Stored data
======

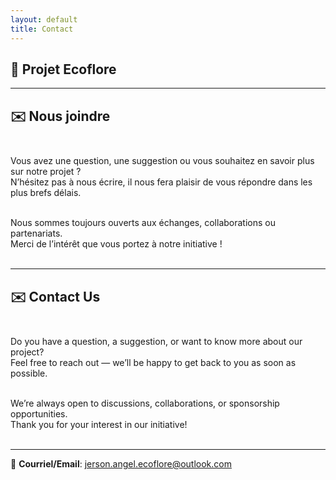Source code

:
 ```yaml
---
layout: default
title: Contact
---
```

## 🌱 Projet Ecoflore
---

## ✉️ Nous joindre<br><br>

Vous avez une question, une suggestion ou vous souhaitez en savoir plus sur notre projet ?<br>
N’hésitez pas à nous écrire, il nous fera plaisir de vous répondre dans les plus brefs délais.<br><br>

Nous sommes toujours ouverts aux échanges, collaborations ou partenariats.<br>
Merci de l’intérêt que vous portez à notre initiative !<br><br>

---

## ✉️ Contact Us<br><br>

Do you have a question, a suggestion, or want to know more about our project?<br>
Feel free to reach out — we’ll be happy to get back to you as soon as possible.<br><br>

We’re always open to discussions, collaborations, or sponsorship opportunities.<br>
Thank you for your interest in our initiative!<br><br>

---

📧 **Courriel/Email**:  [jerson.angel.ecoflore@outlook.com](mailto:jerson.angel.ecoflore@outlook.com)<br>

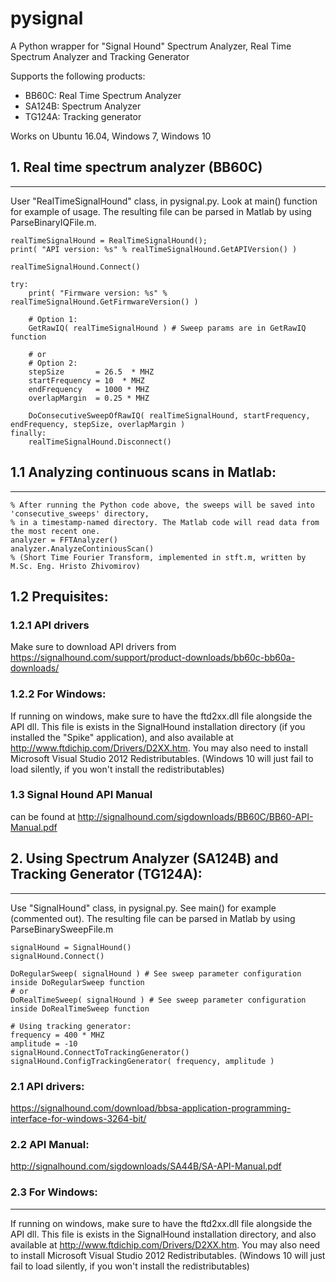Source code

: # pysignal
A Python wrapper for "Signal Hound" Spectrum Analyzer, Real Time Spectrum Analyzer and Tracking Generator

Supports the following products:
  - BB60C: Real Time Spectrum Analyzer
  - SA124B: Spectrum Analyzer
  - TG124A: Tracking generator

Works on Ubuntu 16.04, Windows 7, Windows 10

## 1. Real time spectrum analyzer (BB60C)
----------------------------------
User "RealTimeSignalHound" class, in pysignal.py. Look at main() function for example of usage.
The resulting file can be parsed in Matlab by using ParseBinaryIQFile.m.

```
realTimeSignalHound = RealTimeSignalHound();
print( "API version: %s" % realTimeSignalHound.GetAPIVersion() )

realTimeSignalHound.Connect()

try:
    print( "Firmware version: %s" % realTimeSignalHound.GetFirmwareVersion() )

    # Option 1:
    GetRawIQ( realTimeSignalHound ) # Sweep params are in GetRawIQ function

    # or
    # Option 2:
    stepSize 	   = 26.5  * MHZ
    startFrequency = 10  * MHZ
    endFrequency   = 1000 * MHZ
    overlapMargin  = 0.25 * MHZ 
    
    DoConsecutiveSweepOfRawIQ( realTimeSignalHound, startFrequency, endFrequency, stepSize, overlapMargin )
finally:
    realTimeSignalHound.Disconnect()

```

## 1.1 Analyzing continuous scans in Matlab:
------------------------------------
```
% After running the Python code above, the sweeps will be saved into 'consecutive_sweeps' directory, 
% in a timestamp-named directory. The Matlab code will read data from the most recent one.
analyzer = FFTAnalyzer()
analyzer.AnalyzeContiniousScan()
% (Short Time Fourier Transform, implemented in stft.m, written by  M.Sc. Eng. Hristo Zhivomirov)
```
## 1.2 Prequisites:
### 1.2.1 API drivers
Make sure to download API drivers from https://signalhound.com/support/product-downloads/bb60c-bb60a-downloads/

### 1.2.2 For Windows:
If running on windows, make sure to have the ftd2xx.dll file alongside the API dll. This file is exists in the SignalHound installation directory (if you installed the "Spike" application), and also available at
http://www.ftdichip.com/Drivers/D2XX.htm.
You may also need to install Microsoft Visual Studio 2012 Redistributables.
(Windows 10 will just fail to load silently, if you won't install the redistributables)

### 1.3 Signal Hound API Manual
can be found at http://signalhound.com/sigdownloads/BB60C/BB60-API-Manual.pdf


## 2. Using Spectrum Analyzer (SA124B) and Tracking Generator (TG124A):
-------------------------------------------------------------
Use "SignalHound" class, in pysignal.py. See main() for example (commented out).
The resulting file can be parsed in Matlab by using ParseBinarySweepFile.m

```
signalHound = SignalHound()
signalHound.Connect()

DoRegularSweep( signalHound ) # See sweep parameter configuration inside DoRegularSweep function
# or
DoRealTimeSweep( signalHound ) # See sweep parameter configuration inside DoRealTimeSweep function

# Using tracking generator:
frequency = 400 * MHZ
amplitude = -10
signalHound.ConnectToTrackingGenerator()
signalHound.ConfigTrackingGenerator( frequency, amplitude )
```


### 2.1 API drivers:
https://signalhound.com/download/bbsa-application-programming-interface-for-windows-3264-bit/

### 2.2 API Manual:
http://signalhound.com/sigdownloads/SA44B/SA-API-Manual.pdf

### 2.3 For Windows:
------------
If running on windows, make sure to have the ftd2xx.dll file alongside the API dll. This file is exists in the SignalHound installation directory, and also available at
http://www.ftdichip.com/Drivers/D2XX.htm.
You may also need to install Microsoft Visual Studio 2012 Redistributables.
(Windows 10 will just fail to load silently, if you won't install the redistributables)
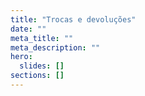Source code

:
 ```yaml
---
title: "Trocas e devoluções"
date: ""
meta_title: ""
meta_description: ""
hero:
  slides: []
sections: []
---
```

======

### Instructions for the task
Report the lines above that contain "function".

### Reply
User "RealTimeSignalHound" class, in pysignal.py. Look at main() function for example of usage.
    GetRawIQ( realTimeSignalHound ) # Sweep params are in GetRawIQ function
DoRegularSweep( signalHound ) # See sweep parameter configuration inside DoRegularSweep function
DoRealTimeSweep( signalHound ) # See sweep parameter configuration inside DoRealTimeSweep function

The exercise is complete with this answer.